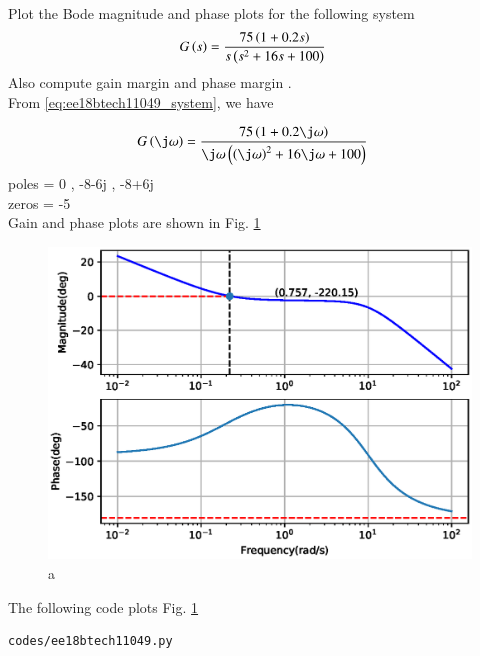 
\item Plot the Bode magnitude and phase plots for the following system
\begin{align}
G\left(s\right) &= \frac{75\left(1+0.2s\right)}{s\left(s^2+16s+100\right)}
\label{eq:ee18btech11049_system}
\end{align}
Also compute gain margin and phase margin .
\\
\solution From  \eqref{eq:ee18btech11049_system}, we have 

\begin{align}
G\brak{\j\omega}&=\frac{75\brak{1+0.2\j\omega}}{\j\omega\brak{\brak{\j\omega}^2 + 16\j\omega+100} }
\end{align}
poles = 0 , -8-6j , -8+6j\\
zeros = -5\\
Gain and phase plots are shown in Fig.  \ref{fig:ee18btech11049} 
\begin{figure}[!h]
\centering
  \includegraphics[width=\columnwidth]{./figs/ee18btech11049.eps}
  \caption{a}
  \label{fig:ee18btech11049}
\end{figure}

The following code plots Fig. \ref{fig:ee18btech11049} 

\begin{lstlisting}
codes/ee18btech11049.py
\end{lstlisting}

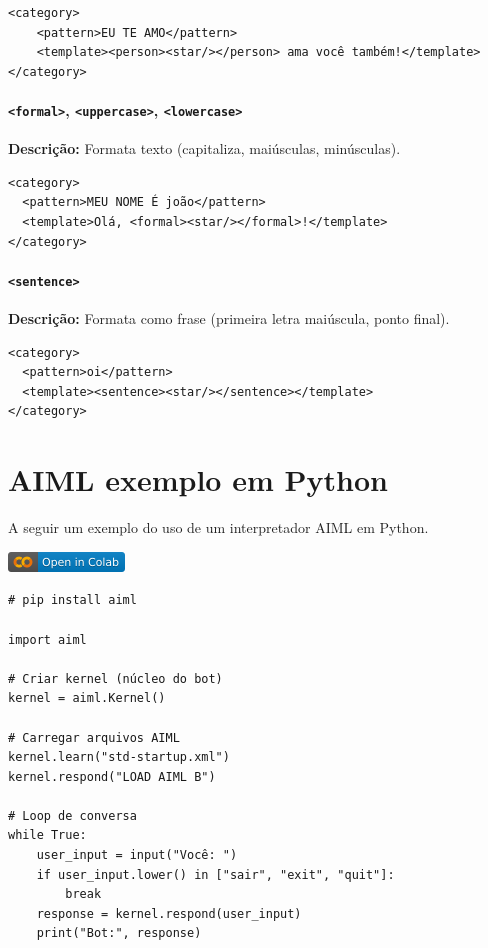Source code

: \documentclass[14pt,a4paper,oneside]{book}
\begin{document}
\begin{lstlisting}
<category>
	<pattern>EU TE AMO</pattern>
	<template><person><star/></person> ama você também!</template>
</category>
\end{lstlisting}

\paragraph{\texttt{<formal>}, \texttt{<uppercase>}, \texttt{<lowercase>}} 

\textbf{Descrição:} Formata texto (capitaliza, maiúsculas, minúsculas). 

\begin{lstlisting}
<category>
  <pattern>MEU NOME É joão</pattern>
  <template>Olá, <formal><star/></formal>!</template>
</category>
\end{lstlisting}

\paragraph{\texttt{<sentence>}} 

\textbf{Descrição:} Formata como frase (primeira letra maiúscula, ponto final). 

\begin{lstlisting}
<category>
  <pattern>oi</pattern>
  <template><sentence><star/></sentence></template>
</category>
\end{lstlisting}

\section{AIML exemplo em Python}

A seguir um exemplo do uso de um interpretador AIML em Python.

\vspace{\baselineskip}
\href{https://colab.research.google.com/github/giseldo/chatbotbook/blob/main/notebook/aiml/aiml1_1.ipynb}{
  \includegraphics{./fig/colab-badge.png}
}

\begin{lstlisting}
# pip install aiml

import aiml

# Criar kernel (núcleo do bot)
kernel = aiml.Kernel()

# Carregar arquivos AIML
kernel.learn("std-startup.xml")
kernel.respond("LOAD AIML B")

# Loop de conversa
while True:
    user_input = input("Você: ")
    if user_input.lower() in ["sair", "exit", "quit"]:
        break
    response = kernel.respond(user_input)
    print("Bot:", response)
\end{lstlisting}
\end{document}
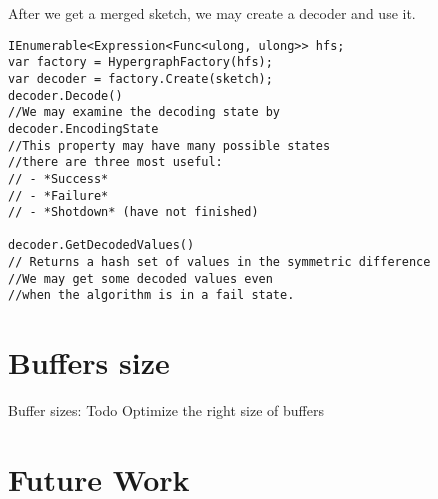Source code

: After we get a merged sketch, we may create a decoder and use it.
\begin{lstlisting}
IEnumerable<Expression<Func<ulong, ulong>> hfs;
var factory = HypergraphFactory(hfs);
var decoder = factory.Create(sketch);
decoder.Decode()
//We may examine the decoding state by
decoder.EncodingState
//This property may have many possible states
//there are three most useful:
// - *Success*
// - *Failure*
// - *Shotdown* (have not finished) 

decoder.GetDecodedValues() 
// Returns a hash set of values in the symmetric difference
//We may get some decoded values even
//when the algorithm is in a fail state.
\end{lstlisting}

\section{Buffers size}
Buffer sizes: Todo
Optimize the right size of buffers


\section{Future Work} 
    
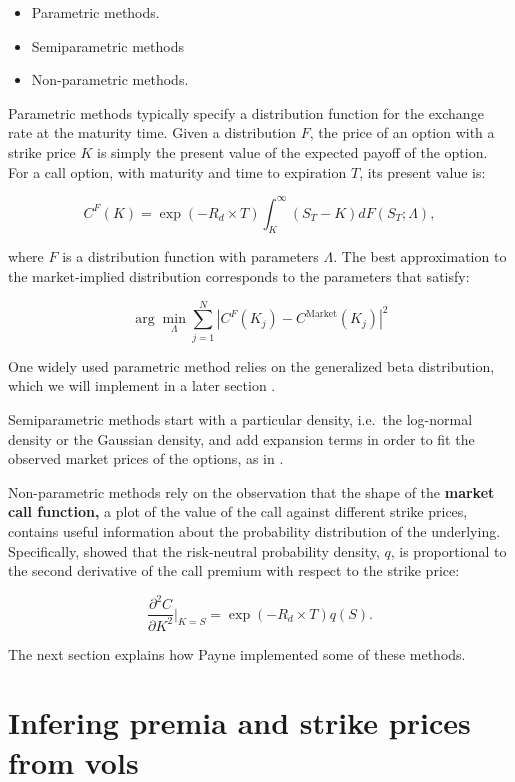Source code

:\documentclass[]{book}
\providecommand{\tightlist}{%
  \setlength{\itemsep}{0pt}\setlength{\parskip}{0pt}}
\theoremstyle{definition}
\theoremstyle{definition}
\theoremstyle{definition}
\theoremstyle{remark}
\begin{document}
\begin{itemize}
\tightlist
\item
  Parametric methods.
\item
  Semiparametric methods
\item
  Non-parametric methods.
\end{itemize}

Parametric methods typically specify a distribution function for the
exchange rate at the maturity time. Given a distribution \(F\), the
price of an option with a strike price \(K\) is simply the present value
of the expected payoff of the option. For a call option, with maturity
and time to expiration \(T\), its present value is:

\[
C^F(K) = \exp(-R_d\times T) \int_{K}^{\infty} \left( S_T - K\right) dF(S_T; \Lambda), 
\]

where \(F\) is a distribution function with parameters \(\Lambda\). The
best approximation to the market-implied distribution corresponds to the
parameters that satisfy:

\[
\arg\min_{\Lambda} \sum_{j=1}^N |C^F(K_j) - C^{\text{Market}}(K_j)|^2
\]

One widely used parametric method relies on the generalized beta
distribution, which we will implement in a later section
\citep{Bookstaber-McDonald1987}.

Semiparametric methods start with a particular density, i.e.~the
log-normal density or the Gaussian density, and add expansion terms in
order to fit the observed market prices of the options, as in
\citet{Jarrow-Rudd1982}.

Non-parametric methods rely on the observation that the shape of the
\textbf{market call function,} a plot of the value of the call against
different strike prices, contains useful information about the
probability distribution of the underlying. Specifically,
\citet{Breeden-Litzenberger1978} showed that the risk-neutral
probability density, \(q\), is proportional to the second derivative of
the call premium with respect to the strike price:

\[
\frac{\partial^2 C}{\partial K^2} \bigg\rvert_{K=S} = \exp(-R_d \times T)q(S).
\]

The next section explains how Payne implemented some of these methods.

\section{Infering premia and strike prices from
vols}\label{infering-premia-and-strike-prices-from-vols}
\end{document}
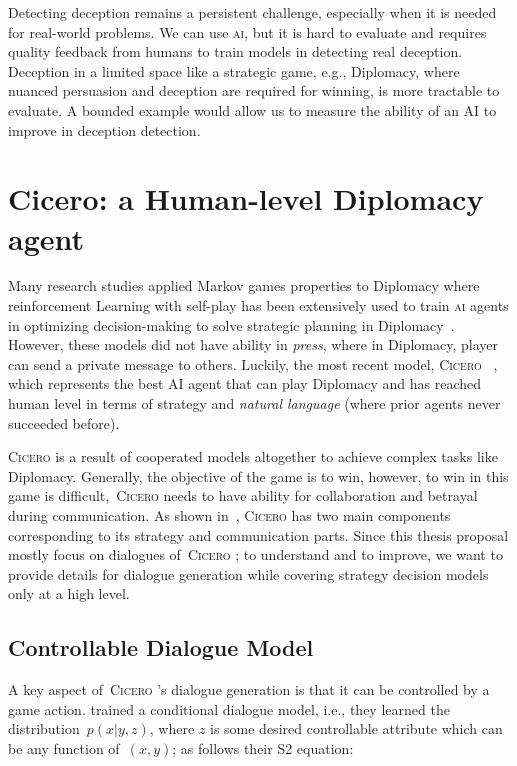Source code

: \documentclass[oneside]{memoir}
\newcommand{\cicero}{\abr{Cicero} }
\newcommand{\abr}[1]{\textsc{#1}}
\begin{document}
Detecting deception remains a persistent challenge, especially when it is needed for real-world problems. We can use \abr{ai}, but it is hard to evaluate and requires quality feedback from humans to train models in detecting real deception. 
%
Deception in a limited space like a strategic game, e.g., Diplomacy, where nuanced persuasion and deception are required for winning, is more tractable to evaluate.
%
A bounded example would allow us to measure the ability of an AI to improve in deception detection.


\section{Cicero: a Human-level Diplomacy agent}
Many research studies applied Markov games properties to Diplomacy where reinforcement Learning with self-play has been extensively used to train \abr{ai} agents in optimizing decision-making to solve strategic planning in Diplomacy~\citep{NEURIPS2019_84b20b1f,anthony2020learning,gray2020human,bakhtin2021nopress}. However, these models did not have ability in \textit{press}, where in Diplomacy, player can send a private message to others. Luckily, the most recent model, 
\cicero~\citep{meta2022human}, which represents the best AI agent that can play Diplomacy and has reached human level in terms of strategy and \textit{natural language} (where prior agents never succeeded before). 

\cicero is a result of cooperated models altogether to achieve complex tasks like Diplomacy. Generally, the objective of the game is to win, however, to win in this game is difficult,~\cicero needs to have ability for collaboration and betrayal during communication. As shown in~\cite{meta2022human}, \cicero has two main components corresponding to its strategy and communication parts. Since this thesis proposal mostly focus on dialogues of~\cicero; to understand and to improve, we want to provide details for dialogue generation while covering strategy decision models only at a high level. 

\subsection{Controllable Dialogue Model}
A key aspect of~\cicero’s dialogue generation is that it can be controlled by a game action. \cite{meta2022human} trained a conditional dialogue model, i.e., they learned the distribution~$p(x|y,z)$, where $z$ is some desired controllable attribute which can be any function of~$(x, y)$; as follows their S2 equation:
\end{document}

*PROBLEM DETAILS*.
Print every entry exactly as written, without the pictures.

*RESULT BELOW*.
\item Plot the Bode magnitude and phase plots for the following system
\begin{align}
G\left(s\right) &= \frac{75\left(1+0.2s\right)}{s\left(s^2+16s+100\right)}
\label{eq:ee18btech11049_system}
\end{align}
Also compute gain margin and phase margin .
\\
\solution From  \eqref{eq:ee18btech11049_system}, we have 

\begin{align}
G\brak{\j\omega}&=\frac{75\brak{1+0.2\j\omega}}{\j\omega\brak{\brak{\j\omega}^2 + 16\j\omega+100} }
\end{align}
poles = 0 , -8-6j , -8+6j\\
zeros = -5\\
Gain and phase plots are shown in Fig.  \ref{fig:ee18btech11049} 
\begin{figure}[!h]
\centering
  \includegraphics[width=\columnwidth]{./figs/ee18btech11049.eps}
  \caption{a}
  \label{fig:ee18btech11049}
\end{figure}

The following code plots Fig. \ref{fig:ee18btech11049} 

\begin{lstlisting}
codes/ee18btech11049.py
\end{lstlisting}

Source code

: \documentclass[14pt,a4paper,oneside]{book}
\begin{document}
\begin{lstlisting}
<category>
	<pattern>EU TE AMO</pattern>
	<template><person><star/></person> ama você também!</template>
</category>
\end{lstlisting}

\paragraph{\texttt{<formal>}, \texttt{<uppercase>}, \texttt{<lowercase>}} 

\textbf{Descrição:} Formata texto (capitaliza, maiúsculas, minúsculas). 

\begin{lstlisting}
<category>
  <pattern>MEU NOME É joão</pattern>
  <template>Olá, <formal><star/></formal>!</template>
</category>
\end{lstlisting}

\paragraph{\texttt{<sentence>}} 

\textbf{Descrição:} Formata como frase (primeira letra maiúscula, ponto final). 

\begin{lstlisting}
<category>
  <pattern>oi</pattern>
  <template><sentence><star/></sentence></template>
</category>
\end{lstlisting}

\section{AIML exemplo em Python}

A seguir um exemplo do uso de um interpretador AIML em Python.

\vspace{\baselineskip}
\href{https://colab.research.google.com/github/giseldo/chatbotbook/blob/main/notebook/aiml/aiml1_1.ipynb}{
  \includegraphics{./fig/colab-badge.png}
}

\begin{lstlisting}
# pip install aiml

import aiml

# Criar kernel (núcleo do bot)
kernel = aiml.Kernel()

# Carregar arquivos AIML
kernel.learn("std-startup.xml")
kernel.respond("LOAD AIML B")

# Loop de conversa
while True:
    user_input = input("Você: ")
    if user_input.lower() in ["sair", "exit", "quit"]:
        break
    response = kernel.respond(user_input)
    print("Bot:", response)
\end{lstlisting}
\end{document}
Source code

: After we get a merged sketch, we may create a decoder and use it.
\begin{lstlisting}
IEnumerable<Expression<Func<ulong, ulong>> hfs;
var factory = HypergraphFactory(hfs);
var decoder = factory.Create(sketch);
decoder.Decode()
//We may examine the decoding state by
decoder.EncodingState
//This property may have many possible states
//there are three most useful:
// - *Success*
// - *Failure*
// - *Shotdown* (have not finished) 

decoder.GetDecodedValues() 
// Returns a hash set of values in the symmetric difference
//We may get some decoded values even
//when the algorithm is in a fail state.
\end{lstlisting}

\section{Buffers size}
Buffer sizes: Todo
Optimize the right size of buffers


\section{Future Work} 
    
Source code

:\documentclass[]{book}
\providecommand{\tightlist}{%
  \setlength{\itemsep}{0pt}\setlength{\parskip}{0pt}}
\theoremstyle{definition}
\theoremstyle{definition}
\theoremstyle{definition}
\theoremstyle{remark}
\begin{document}
\begin{itemize}
\tightlist
\item
  Parametric methods.
\item
  Semiparametric methods
\item
  Non-parametric methods.
\end{itemize}

Parametric methods typically specify a distribution function for the
exchange rate at the maturity time. Given a distribution \(F\), the
price of an option with a strike price \(K\) is simply the present value
of the expected payoff of the option. For a call option, with maturity
and time to expiration \(T\), its present value is:

\[
C^F(K) = \exp(-R_d\times T) \int_{K}^{\infty} \left( S_T - K\right) dF(S_T; \Lambda), 
\]

where \(F\) is a distribution function with parameters \(\Lambda\). The
best approximation to the market-implied distribution corresponds to the
parameters that satisfy:

\[
\arg\min_{\Lambda} \sum_{j=1}^N |C^F(K_j) - C^{\text{Market}}(K_j)|^2
\]

One widely used parametric method relies on the generalized beta
distribution, which we will implement in a later section
\citep{Bookstaber-McDonald1987}.

Semiparametric methods start with a particular density, i.e.~the
log-normal density or the Gaussian density, and add expansion terms in
order to fit the observed market prices of the options, as in
\citet{Jarrow-Rudd1982}.

Non-parametric methods rely on the observation that the shape of the
\textbf{market call function,} a plot of the value of the call against
different strike prices, contains useful information about the
probability distribution of the underlying. Specifically,
\citet{Breeden-Litzenberger1978} showed that the risk-neutral
probability density, \(q\), is proportional to the second derivative of
the call premium with respect to the strike price:

\[
\frac{\partial^2 C}{\partial K^2} \bigg\rvert_{K=S} = \exp(-R_d \times T)q(S).
\]

The next section explains how Payne implemented some of these methods.

\section{Infering premia and strike prices from
vols}\label{infering-premia-and-strike-prices-from-vols}
\end{document}
Source code

: \documentclass[oneside]{memoir}
\newcommand{\cicero}{\abr{Cicero} }
\newcommand{\abr}[1]{\textsc{#1}}
\begin{document}
Detecting deception remains a persistent challenge, especially when it is needed for real-world problems. We can use \abr{ai}, but it is hard to evaluate and requires quality feedback from humans to train models in detecting real deception. 
%
Deception in a limited space like a strategic game, e.g., Diplomacy, where nuanced persuasion and deception are required for winning, is more tractable to evaluate.
%
A bounded example would allow us to measure the ability of an AI to improve in deception detection.


\section{Cicero: a Human-level Diplomacy agent}
Many research studies applied Markov games properties to Diplomacy where reinforcement Learning with self-play has been extensively used to train \abr{ai} agents in optimizing decision-making to solve strategic planning in Diplomacy~\citep{NEURIPS2019_84b20b1f,anthony2020learning,gray2020human,bakhtin2021nopress}. However, these models did not have ability in \textit{press}, where in Diplomacy, player can send a private message to others. Luckily, the most recent model, 
\cicero~\citep{meta2022human}, which represents the best AI agent that can play Diplomacy and has reached human level in terms of strategy and \textit{natural language} (where prior agents never succeeded before). 

\cicero is a result of cooperated models altogether to achieve complex tasks like Diplomacy. Generally, the objective of the game is to win, however, to win in this game is difficult,~\cicero needs to have ability for collaboration and betrayal during communication. As shown in~\cite{meta2022human}, \cicero has two main components corresponding to its strategy and communication parts. Since this thesis proposal mostly focus on dialogues of~\cicero; to understand and to improve, we want to provide details for dialogue generation while covering strategy decision models only at a high level. 

\subsection{Controllable Dialogue Model}
A key aspect of~\cicero’s dialogue generation is that it can be controlled by a game action. \cite{meta2022human} trained a conditional dialogue model, i.e., they learned the distribution~$p(x|y,z)$, where $z$ is some desired controllable attribute which can be any function of~$(x, y)$; as follows their S2 equation:
\end{document}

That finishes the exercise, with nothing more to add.